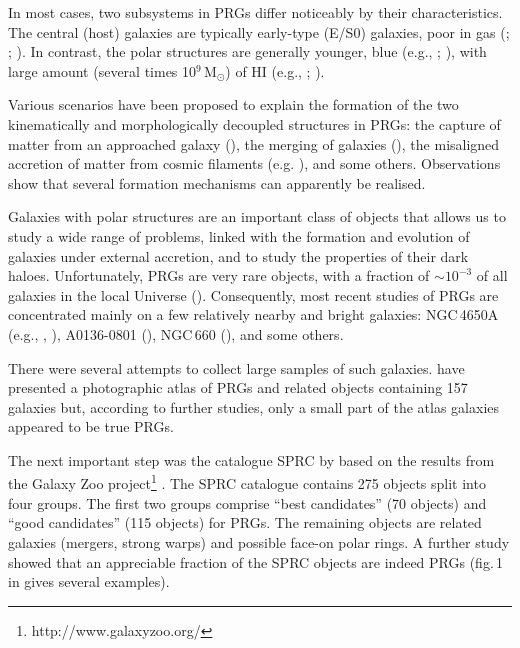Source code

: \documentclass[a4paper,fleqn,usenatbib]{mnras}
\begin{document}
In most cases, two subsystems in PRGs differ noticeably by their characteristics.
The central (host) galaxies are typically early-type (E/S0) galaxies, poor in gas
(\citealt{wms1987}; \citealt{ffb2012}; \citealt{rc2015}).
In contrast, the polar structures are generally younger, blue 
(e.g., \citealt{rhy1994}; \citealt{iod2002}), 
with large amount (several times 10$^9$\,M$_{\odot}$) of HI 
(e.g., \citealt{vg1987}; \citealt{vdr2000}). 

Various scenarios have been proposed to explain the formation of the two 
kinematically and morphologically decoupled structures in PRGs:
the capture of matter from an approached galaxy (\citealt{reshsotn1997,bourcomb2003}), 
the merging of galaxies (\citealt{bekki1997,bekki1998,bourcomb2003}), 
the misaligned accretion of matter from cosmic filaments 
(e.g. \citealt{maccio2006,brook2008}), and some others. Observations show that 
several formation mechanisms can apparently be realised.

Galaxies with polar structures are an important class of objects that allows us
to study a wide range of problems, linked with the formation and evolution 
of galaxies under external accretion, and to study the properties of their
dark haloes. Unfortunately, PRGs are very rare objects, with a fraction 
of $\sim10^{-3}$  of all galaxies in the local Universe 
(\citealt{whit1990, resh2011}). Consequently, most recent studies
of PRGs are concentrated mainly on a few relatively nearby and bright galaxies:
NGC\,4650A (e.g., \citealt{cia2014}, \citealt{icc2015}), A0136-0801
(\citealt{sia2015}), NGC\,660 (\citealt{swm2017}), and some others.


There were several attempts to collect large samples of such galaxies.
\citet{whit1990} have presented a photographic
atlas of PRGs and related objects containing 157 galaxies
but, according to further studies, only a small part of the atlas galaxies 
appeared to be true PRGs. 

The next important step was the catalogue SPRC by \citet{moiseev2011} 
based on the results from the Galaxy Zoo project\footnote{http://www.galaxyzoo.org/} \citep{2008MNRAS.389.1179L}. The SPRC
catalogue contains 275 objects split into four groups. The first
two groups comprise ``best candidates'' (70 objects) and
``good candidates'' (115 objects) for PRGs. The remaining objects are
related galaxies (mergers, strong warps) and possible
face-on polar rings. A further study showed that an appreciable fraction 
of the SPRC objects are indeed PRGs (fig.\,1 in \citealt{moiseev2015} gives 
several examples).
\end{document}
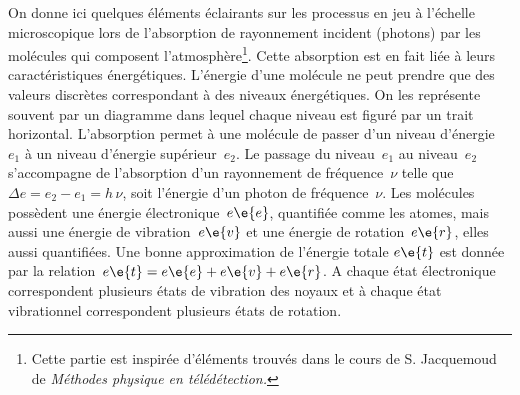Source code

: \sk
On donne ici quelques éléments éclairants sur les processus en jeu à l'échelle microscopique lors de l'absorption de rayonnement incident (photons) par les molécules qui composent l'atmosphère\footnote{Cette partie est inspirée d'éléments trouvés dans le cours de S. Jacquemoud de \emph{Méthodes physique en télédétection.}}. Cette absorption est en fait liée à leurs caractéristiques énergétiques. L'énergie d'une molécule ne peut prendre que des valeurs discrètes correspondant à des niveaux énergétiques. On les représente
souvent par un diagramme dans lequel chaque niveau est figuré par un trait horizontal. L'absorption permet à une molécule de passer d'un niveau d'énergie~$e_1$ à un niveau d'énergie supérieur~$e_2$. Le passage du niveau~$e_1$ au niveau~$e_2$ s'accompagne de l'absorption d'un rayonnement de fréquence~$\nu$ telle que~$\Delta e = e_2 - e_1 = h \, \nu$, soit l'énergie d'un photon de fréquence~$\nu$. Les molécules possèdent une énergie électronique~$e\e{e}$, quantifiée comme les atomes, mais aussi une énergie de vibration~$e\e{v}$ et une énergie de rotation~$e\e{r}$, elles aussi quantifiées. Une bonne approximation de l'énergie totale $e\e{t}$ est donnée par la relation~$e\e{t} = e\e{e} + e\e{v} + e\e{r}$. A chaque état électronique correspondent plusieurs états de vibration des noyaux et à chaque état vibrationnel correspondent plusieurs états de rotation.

○ ○ ○

** Exercise brief **
Excluding the pictures, write out exactly the lines from the line that contains "catalogue contains 275" through the end of the records.

** Answer to the exercise **
catalogue contains 275 objects split into four groups. The first
two groups comprise ``best candidates'' (70 objects) and
``good candidates'' (115 objects) for PRGs. The remaining objects are
related galaxies (mergers, strong warps) and possible
face-on polar rings. A further study showed that an appreciable fraction 
of the SPRC objects are indeed PRGs (fig.\,1 in \citealt{moiseev2015} gives 
several examples).
\end{document}
Source code

: \sk
On donne ici quelques éléments éclairants sur les processus en jeu à l'échelle microscopique lors de l'absorption de rayonnement incident (photons) par les molécules qui composent l'atmosphère\footnote{Cette partie est inspirée d'éléments trouvés dans le cours de S. Jacquemoud de \emph{Méthodes physique en télédétection.}}. Cette absorption est en fait liée à leurs caractéristiques énergétiques. L'énergie d'une molécule ne peut prendre que des valeurs discrètes correspondant à des niveaux énergétiques. On les représente
souvent par un diagramme dans lequel chaque niveau est figuré par un trait horizontal. L'absorption permet à une molécule de passer d'un niveau d'énergie~$e_1$ à un niveau d'énergie supérieur~$e_2$. Le passage du niveau~$e_1$ au niveau~$e_2$ s'accompagne de l'absorption d'un rayonnement de fréquence~$\nu$ telle que~$\Delta e = e_2 - e_1 = h \, \nu$, soit l'énergie d'un photon de fréquence~$\nu$. Les molécules possèdent une énergie électronique~$e\e{e}$, quantifiée comme les atomes, mais aussi une énergie de vibration~$e\e{v}$ et une énergie de rotation~$e\e{r}$, elles aussi quantifiées. Une bonne approximation de l'énergie totale $e\e{t}$ est donnée par la relation~$e\e{t} = e\e{e} + e\e{v} + e\e{r}$. A chaque état électronique correspondent plusieurs états de vibration des noyaux et à chaque état vibrationnel correspondent plusieurs états de rotation.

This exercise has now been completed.